**Exercise:**
The output should be exactly the lines from the one containing "- [x] Criar API de campanhas (CRUD completo)" through the last line of the records, and only those.

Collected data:
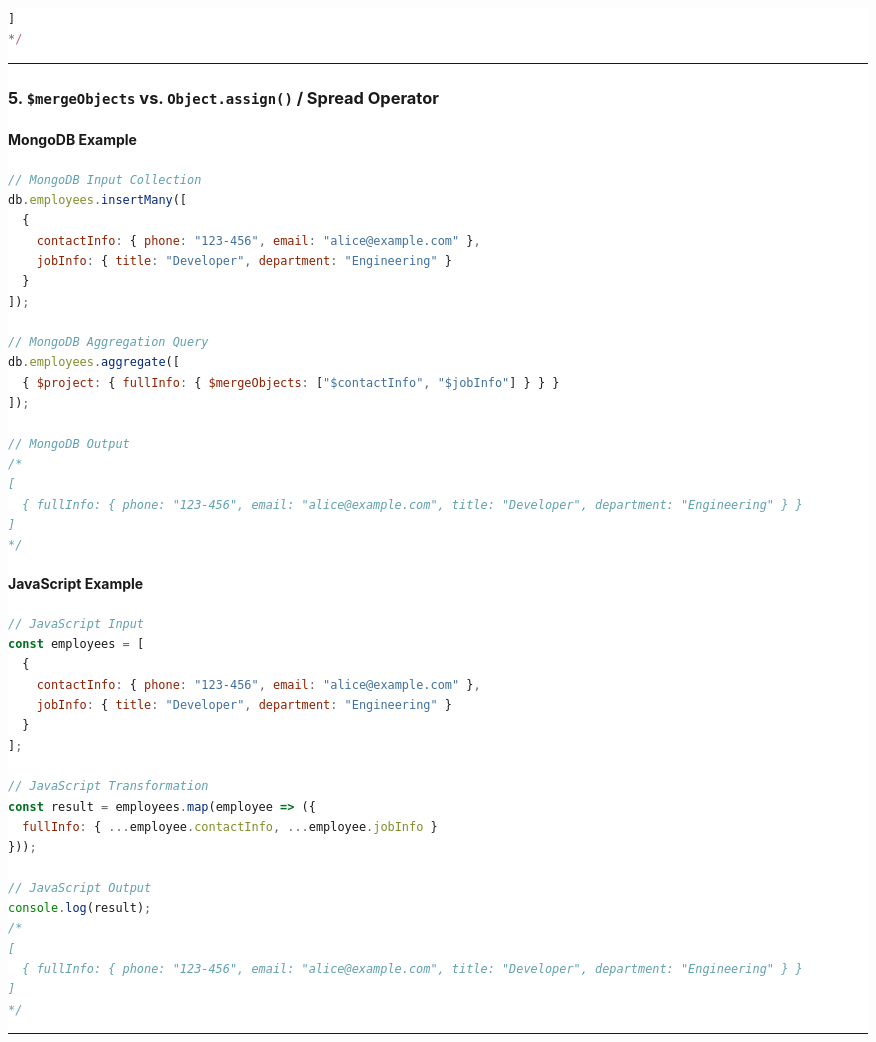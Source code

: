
 ```javascript
]
*/
```

---

### 5. `$mergeObjects` vs. `Object.assign()` / Spread Operator

#### MongoDB Example
```javascript
// MongoDB Input Collection
db.employees.insertMany([
  {
    contactInfo: { phone: "123-456", email: "alice@example.com" },
    jobInfo: { title: "Developer", department: "Engineering" }
  }
]);

// MongoDB Aggregation Query
db.employees.aggregate([
  { $project: { fullInfo: { $mergeObjects: ["$contactInfo", "$jobInfo"] } } }
]);

// MongoDB Output
/*
[
  { fullInfo: { phone: "123-456", email: "alice@example.com", title: "Developer", department: "Engineering" } }
]
*/
```

#### JavaScript Example
```javascript
// JavaScript Input
const employees = [
  {
    contactInfo: { phone: "123-456", email: "alice@example.com" },
    jobInfo: { title: "Developer", department: "Engineering" }
  }
];

// JavaScript Transformation
const result = employees.map(employee => ({
  fullInfo: { ...employee.contactInfo, ...employee.jobInfo }
}));

// JavaScript Output
console.log(result);
/*
[
  { fullInfo: { phone: "123-456", email: "alice@example.com", title: "Developer", department: "Engineering" } }
]
*/
```

---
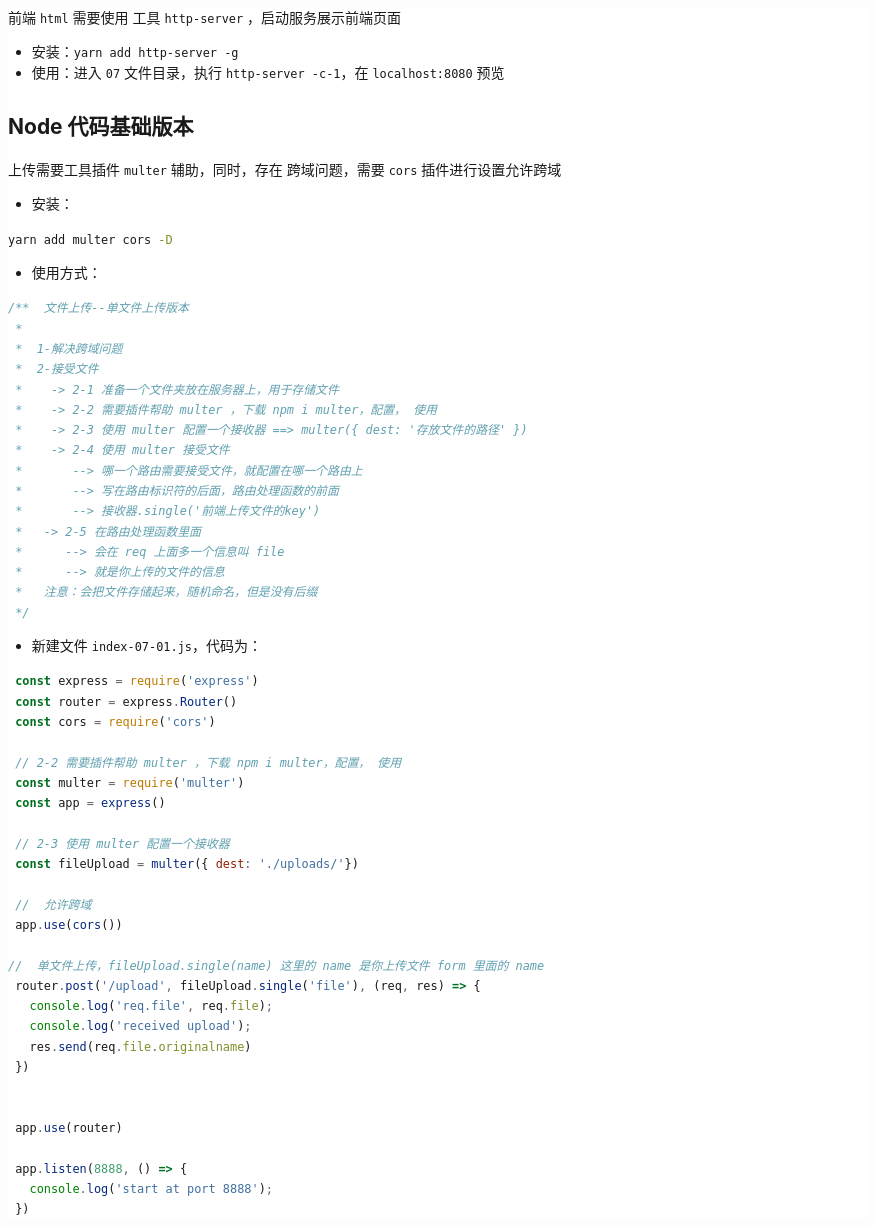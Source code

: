 前端 `html` 需要使用 工具 `http-server` ，启动服务展示前端页面

- 安装：`yarn add http-server -g`
- 使用：进入 `07` 文件目录，执行 `http-server -c-1`，在 `localhost:8080` 预览

## Node 代码基础版本

上传需要工具插件 `multer` 辅助，同时，存在 跨域问题，需要 `cors` 插件进行设置允许跨域

- 安装：

```bash
yarn add multer cors -D
```

- 使用方式：

```js
/**  文件上传--单文件上传版本
 * 
 *  1-解决跨域问题
 *  2-接受文件
 *    -> 2-1 准备一个文件夹放在服务器上，用于存储文件
 *    -> 2-2 需要插件帮助 multer ，下载 npm i multer，配置， 使用
 *    -> 2-3 使用 multer 配置一个接收器 ==> multer({ dest: '存放文件的路径' })
 *    -> 2-4 使用 multer 接受文件
 *       --> 哪一个路由需要接受文件，就配置在哪一个路由上
 *       --> 写在路由标识符的后面，路由处理函数的前面
 *       --> 接收器.single('前端上传文件的key')
 *   -> 2-5 在路由处理函数里面
 *      --> 会在 req 上面多一个信息叫 file
 *      --> 就是你上传的文件的信息
 *   注意：会把文件存储起来，随机命名，但是没有后缀
 */
```

- 新建文件 `index-07-01.js`，代码为：

```js
 const express = require('express')
 const router = express.Router()
 const cors = require('cors')

 // 2-2 需要插件帮助 multer ，下载 npm i multer，配置， 使用
 const multer = require('multer')
 const app = express()

 // 2-3 使用 multer 配置一个接收器
 const fileUpload = multer({ dest: './uploads/'})

 //  允许跨域
 app.use(cors())

//  单文件上传，fileUpload.single(name) 这里的 name 是你上传文件 form 里面的 name
 router.post('/upload', fileUpload.single('file'), (req, res) => {
   console.log('req.file', req.file);
   console.log('received upload');
   res.send(req.file.originalname)
 })

 
 app.use(router)

 app.listen(8888, () => {
   console.log('start at port 8888');
 })
```

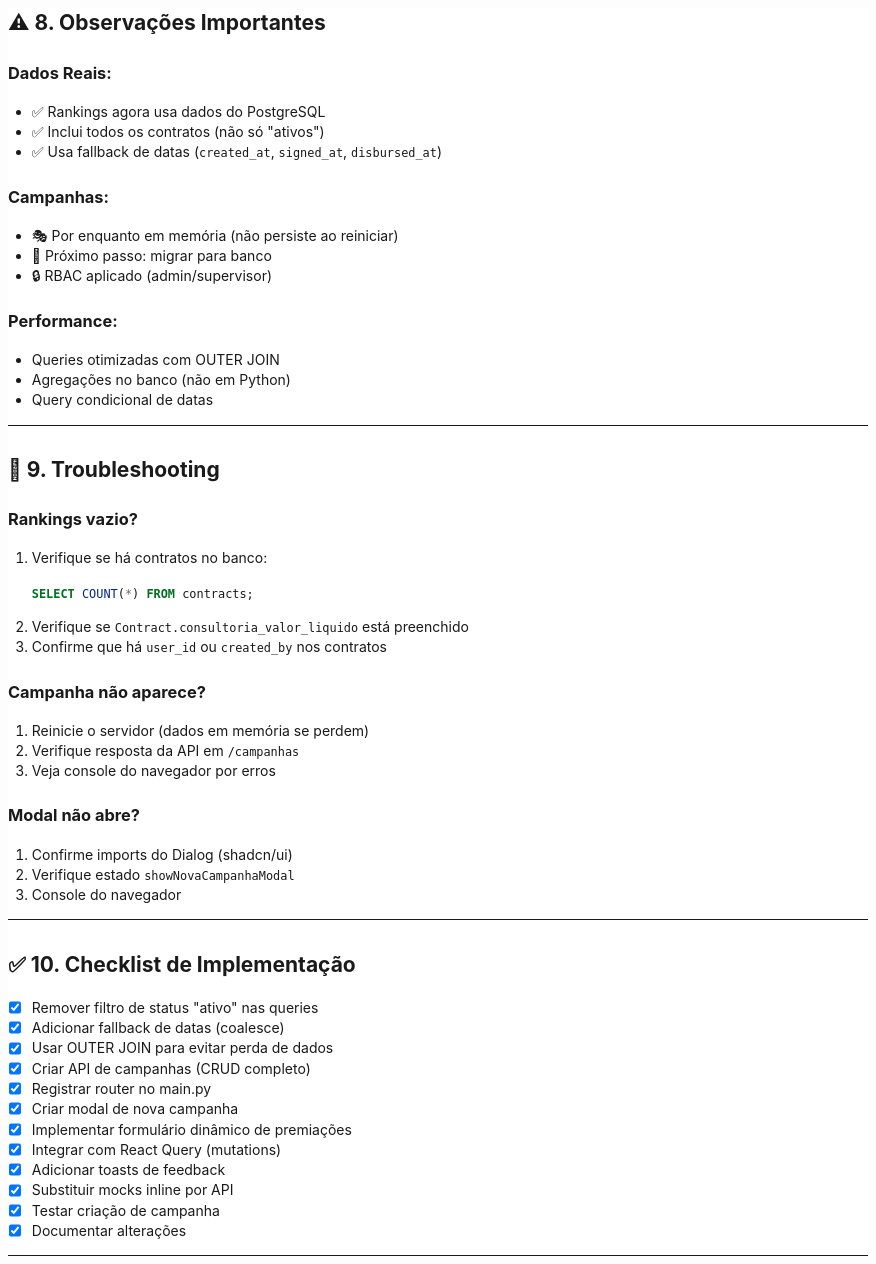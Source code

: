 
## ⚠️ 8. Observações Importantes

### Dados Reais:
- ✅ Rankings agora usa dados do PostgreSQL
- ✅ Inclui todos os contratos (não só "ativos")
- ✅ Usa fallback de datas (`created_at`, `signed_at`, `disbursed_at`)

### Campanhas:
- 🎭 Por enquanto em memória (não persiste ao reiniciar)
- 📝 Próximo passo: migrar para banco
- 🔒 RBAC aplicado (admin/supervisor)

### Performance:
- Queries otimizadas com OUTER JOIN
- Agregações no banco (não em Python)
- Query condicional de datas

---

## 🐛 9. Troubleshooting

### Rankings vazio?
1. Verifique se há contratos no banco:
   ```sql
   SELECT COUNT(*) FROM contracts;
   ```
2. Verifique se `Contract.consultoria_valor_liquido` está preenchido
3. Confirme que há `user_id` ou `created_by` nos contratos

### Campanha não aparece?
1. Reinicie o servidor (dados em memória se perdem)
2. Verifique resposta da API em `/campanhas`
3. Veja console do navegador por erros

### Modal não abre?
1. Confirme imports do Dialog (shadcn/ui)
2. Verifique estado `showNovaCampanhaModal`
3. Console do navegador

---

## ✅ 10. Checklist de Implementação

- [x] Remover filtro de status "ativo" nas queries
- [x] Adicionar fallback de datas (coalesce)
- [x] Usar OUTER JOIN para evitar perda de dados
- [x] Criar API de campanhas (CRUD completo)
- [x] Registrar router no main.py
- [x] Criar modal de nova campanha
- [x] Implementar formulário dinâmico de premiações
- [x] Integrar com React Query (mutations)
- [x] Adicionar toasts de feedback
- [x] Substituir mocks inline por API
- [x] Testar criação de campanha
- [x] Documentar alterações

---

**Result of this task:**
- [x] Criar API de campanhas (CRUD completo)
- [x] Registrar router no main.py
- [x] Criar modal de nova campanha
- [x] Implementar formulário dinâmico de premiações
- [x] Integrar com React Query (mutations)
- [x] Adicionar toasts de feedback
- [x] Substituir mocks inline por API
- [x] Testar criação de campanha
- [x] Documentar alterações

---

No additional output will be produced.